October 29, 2003
@ 01:57 PM

A recent article by Phil Howard of Bloor Research on IT-Director.com talks about the Demise of the XML Database. Excerpts below

While you can still buy an XML database purely because it provides faster storage capability and greater functionality than a conventional database, all the erstwhile XML database vendors are increasingly turning to other sources of use for their products.

These other markets basically consist of two different sectors: the use of XML databases as a part of an integration strategy, where the database is used to provide on-the-fly translation for XML documents, and for content management...

The reason why there is this trend away from pure XML storage is because advanced XML capabilities are being introduced by all the leading relational vendors. 

This has been considered "fighting words" from some in the XML database camp such as Mike Champion (works on Tamino XML database) and Kimbro Staken (one of the originators of Apache Xindice). Mike Champion comes up with a number of counter-arguments to the claims in the article I found interesting and felt compelled to comment on. According to Mike

  • It is widely believed that less than a quarter of enterprise data is currently stored in RDBMS systems. This suggests that the market is not "making do" with what the relational database products offer today, but using a wide variety of technologies.

This is actually the mantra of the team I work for at Microsoft. We are responsible for data access technologies (Relational, Object and XML) and our GM is fond of trotting out the quote about "less than a quarter of enterprise data is currently stored in a relational database". A lot of data important to businesses is just siting around on file systems in various Microsoft Office documents and other file formats. The bet across the software industry is that moving all this semi-structured business documents to XML is the right way to go and the first step has been achieved given that modern business productivity software (including the Open Source ones) are moving to fully supporting XML for their document formats. Step one is definitely to get all those memos, contracts and spreadsheets into XML.

  • The main reason OODBMS didn't hit the sweet spot, AFAIK, is that they created a tight coupling between application code and the DBMS. Potential performance gains this allows can outweigh the maintenance challenges in extremely business critical, high transaction volume environments...XML DBMS, on the other hand, inherit XML's suitability for loosely coupling systems, applications, and tools across a wide range of environments.

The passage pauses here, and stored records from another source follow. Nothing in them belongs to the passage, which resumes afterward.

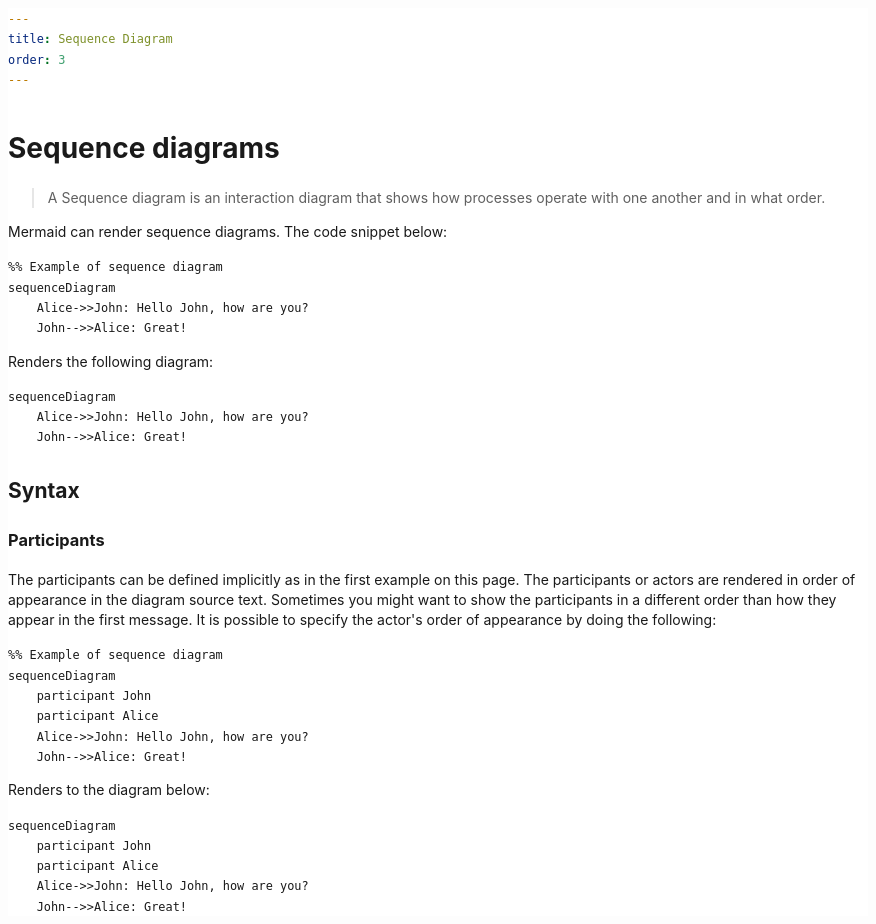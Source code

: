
 ```yaml
---
title: Sequence Diagram
order: 3
---
```

# Sequence diagrams

> A Sequence diagram is an interaction diagram that shows how processes operate with one another and in what order.

Mermaid can render sequence diagrams. The code snippet below:
```
%% Example of sequence diagram
sequenceDiagram
    Alice->>John: Hello John, how are you?
    John-->>Alice: Great!
```

Renders the following diagram:

```mermaid
sequenceDiagram
    Alice->>John: Hello John, how are you?
    John-->>Alice: Great!
```

## Syntax

### Participants

The participants can be defined implicitly as in the first example on this page. The participants or actors are
rendered in order of appearance in the diagram source text. Sometimes you might want to show the participants in a
different order than how they appear in the first message. It is possible to specify the actor's order of
appearance by doing the following:

```
%% Example of sequence diagram
sequenceDiagram
    participant John
    participant Alice
    Alice->>John: Hello John, how are you?
    John-->>Alice: Great!
```

Renders to the diagram below:

```mermaid
sequenceDiagram
    participant John
    participant Alice
    Alice->>John: Hello John, how are you?
    John-->>Alice: Great!
```
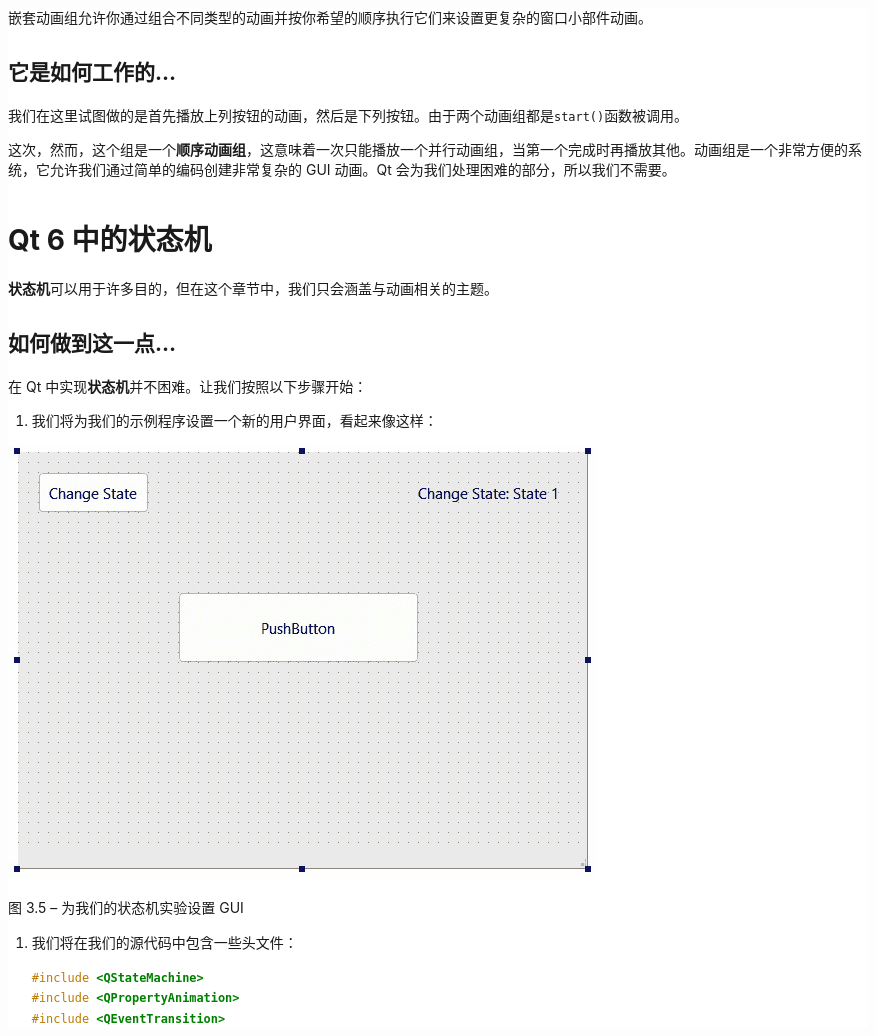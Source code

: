 嵌套动画组允许你通过组合不同类型的动画并按你希望的顺序执行它们来设置更复杂的窗口小部件动画。

## 它是如何工作的…

我们在这里试图做的是首先播放上列按钮的动画，然后是下列按钮。由于两个动画组都是`start()`函数被调用。

这次，然而，这个组是一个**顺序动画组**，这意味着一次只能播放一个并行动画组，当第一个完成时再播放其他。动画组是一个非常方便的系统，它允许我们通过简单的编码创建非常复杂的 GUI 动画。Qt 会为我们处理困难的部分，所以我们不需要。

# Qt 6 中的状态机

**状态机**可以用于许多目的，但在这个章节中，我们只会涵盖与动画相关的主题。

## 如何做到这一点…

在 Qt 中实现**状态机**并不困难。让我们按照以下步骤开始：

1.  我们将为我们的示例程序设置一个新的用户界面，看起来像这样：

![图 3.5 – 为我们的状态机实验设置 GUI](img/B20976_03_005.jpg)

图 3.5 – 为我们的状态机实验设置 GUI

1.  我们将在我们的源代码中包含一些头文件：

    ```cpp
    #include <QStateMachine>
    #include <QPropertyAnimation>
    #include <QEventTransition>
    ```
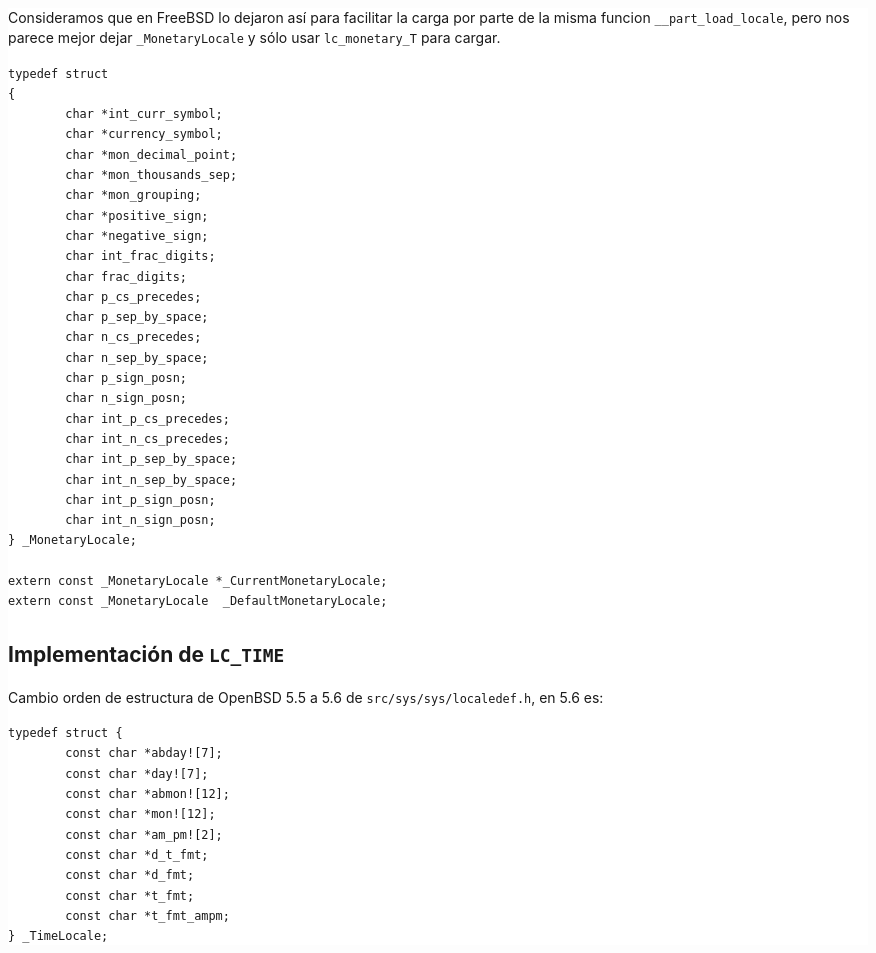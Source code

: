 Consideramos que en FreeBSD lo dejaron así para facilitar la carga por 
parte de la misma funcion `__part_load_locale`, pero nos parece mejor dejar 
`_MonetaryLocale` y sólo usar `lc_monetary_T` para cargar.


```
typedef struct
{
        char *int_curr_symbol;
        char *currency_symbol;
        char *mon_decimal_point;
        char *mon_thousands_sep;
        char *mon_grouping;
        char *positive_sign;
        char *negative_sign;
        char int_frac_digits;
        char frac_digits;
        char p_cs_precedes;
        char p_sep_by_space;
        char n_cs_precedes;
        char n_sep_by_space;
        char p_sign_posn;
        char n_sign_posn;
        char int_p_cs_precedes;
        char int_n_cs_precedes;
        char int_p_sep_by_space;
        char int_n_sep_by_space;
        char int_p_sign_posn;
        char int_n_sign_posn;
} _MonetaryLocale;

extern const _MonetaryLocale *_CurrentMonetaryLocale;
extern const _MonetaryLocale  _DefaultMonetaryLocale;
```


## Implementación de ```LC_TIME```

Cambio orden de estructura de OpenBSD 5.5 a 5.6 de
`src/sys/sys/localedef.h`, en 5.6 es:

```
typedef struct {
        const char *abday![7];
        const char *day![7];
        const char *abmon![12];
        const char *mon![12];
        const char *am_pm![2];
        const char *d_t_fmt;
        const char *d_fmt;
        const char *t_fmt;
        const char *t_fmt_ampm;
} _TimeLocale;
```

Totally agree here about the weakness of OODBMSs in creating a tight coupling between applications and the data they accessed. For a more in-depth description of the disadvantages of object oriented databases in comparison to their relational counterparts you can read my article An Exploration of Object Oriented Database Management Systems.

  • Again AFAIK (having only played with OODBMS personally), there is relatively little portability across OODBMS systems; code written for one would be very expensive to adapt to another. Investing in the technology required one to make a risky bet on the vendor who supplied it. This created an environment where the object-relational vendors could prosper by offering only a subset of the features but the absolute assurance that they would be in business for years to come. In the XML DBMS world, on the other hand, all support roughly the same schema, query language, and API standards;

There are two points Mike is making here

  1. There is very little portability across OODBMS systems.
  2. In the XML DBMS world, on the other hand, all support roughly the same schema, query language, and API standards

Based on my experiences with OODBMSs the first claim is entirely accurate, moving data from one OODBMS system was a pain and there was a definitle lack of standardization of APIs and query languages across various products. The second claim is rather suspect to me. I am unaware of any schema, query or API standards that are supported uniformly across XML database products. This isn't to say there aren't standardized W3C branded XML schema languages or query languages nor that there haven't been moves to come up with standard XML database APIs but when last I looked these weren't uniformly supported across many the XML database products and where they were there was a distinct lack of maturity in their offerings. Granted it's been almost a year since  I last looked.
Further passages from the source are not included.